Rechtsausführungen sind in der Klageschrift nicht unbedingt erforderlich, weil es Aufgabe des Gerichts ist, aus dem vorgetragenen Sachverhalt die entsprechenden rechtlichen Schlüsse zu ziehen („iura novit curia“; lat. „das Gericht kennt das Gesetz“). In der Praxis sind rechtliche Ausführungen in der Klageschrift je nach Sachverhalt dennoch die Regel.
Eigenhändige Unterschrift des Klägers bzw. Prozessbevollmächtigten (§ 130 Nr. 6 ZPO)
Das Unterschrifterfordernis ist bei vorbereitenden Schriftsätzen nach überwiegender Auffassung Soll-Vorschrift, bei bestimmenden Schriftsätzen – zu denen die Klageschrift gehört – dagegen zwingend.[5]

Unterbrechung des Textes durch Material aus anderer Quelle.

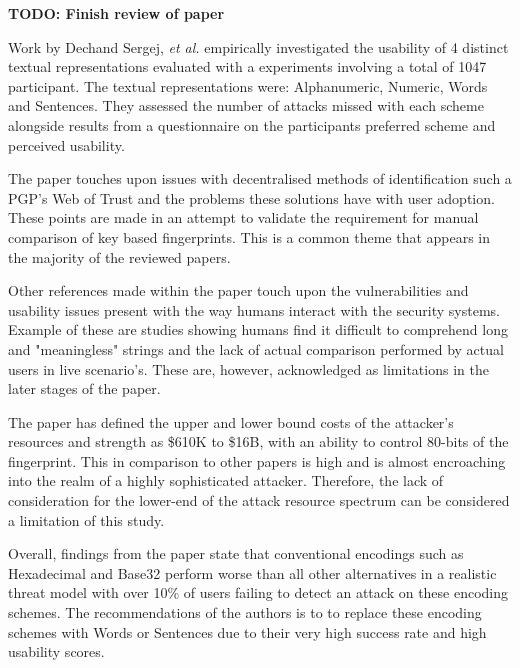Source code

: \textbf{TODO: Finish review of paper}

\newpage
Work by Dechand Sergej, \textit{et al.}\cite{dechand2016empirical} empirically investigated the usability of 4 distinct textual representations evaluated with a experiments involving a total of 1047 participant. The textual representations were: Alphanumeric, Numeric, Words and Sentences. They assessed the number of attacks missed with each scheme alongside results from a questionnaire on the participants preferred scheme and perceived usability.

The paper touches upon issues with decentralised methods of identification such a PGP's Web of Trust and the problems these solutions have with user adoption. These points are made in an attempt to validate the requirement for manual comparison of key based fingerprints. This is a common theme that appears in the majority of the reviewed papers.

Other references made within the paper touch upon the vulnerabilities and usability issues present with the way humans interact with the security systems. Example of these are studies showing humans find it difficult to comprehend long and "meaningless" strings and the lack of actual comparison performed by actual users in live scenario's. These are, however, acknowledged as limitations in the later stages of the paper.

The paper has defined the upper and lower bound costs of the attacker's resources and strength as \$610K to \$16B, with an ability to control 80-bits of the fingerprint. This in comparison to other papers is high and is almost encroaching into the realm of a highly sophisticated attacker. Therefore, the lack of consideration for the lower-end of the attack resource spectrum can be considered a limitation of this study.

Overall, findings from the paper state that conventional encodings such as Hexadecimal and Base32 perform worse than all other alternatives in a realistic threat model with over 10\% of users failing to detect an attack on these encoding schemes. The recommendations of the authors is to to replace these encoding schemes with Words or Sentences due to their very high success rate and high usability scores.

Da Anwälte seit dem 1. Januar 2022 Klagen und Schriftsätze mittels elektronischem Rechtsverkehr an die Gerichte senden müssen, sind handschriftliche Unterschriften nicht mehr notwendig aber auch nicht mehr ausreichend. Die Klageschrift muss gemäß § 130a Abs. 3 Satz 1 ZPO entweder mit einer qualifizierten elektronischen Signatur der verantwortenden Person versehen sein oder von der verantwortenden Person (einfach) signiert und auf einem sicheren Übermittlungsweg eingereicht werden.
Sofern Privatpersonen eine Klage mittels des kostenlosen Diensts Mein Justizpostfach oder per kostenpflichtiger absenderbestätigter De-Mail einreichen, ist nach § 130a ZPO ebenfalls keine eigenhändige Unterschrift mehr nötig.
Fakultativer Inhalt einer Klageschrift
§§ 253, 130 ZPO enthalten weitere Sollvorschriften über den Inhalt einer Klageschrift, die also nicht zwingend sind.
- Angaben über den Wert des Streitgegenstandes zwecks Bestimmung der sachlichen Zuständigkeit § 253;
- Erklärung zur Besetzung des Gerichts § 253 (in der Praxis entbehrlich, da im Gegensatz zur früher geltenden Rechtslage der Einzelrichter ipso iure zuständig ist);
- Äußerung dazu, ob gegen die Durchführung einer Videoverhandlung (§ 128a) Bedenken bestehen.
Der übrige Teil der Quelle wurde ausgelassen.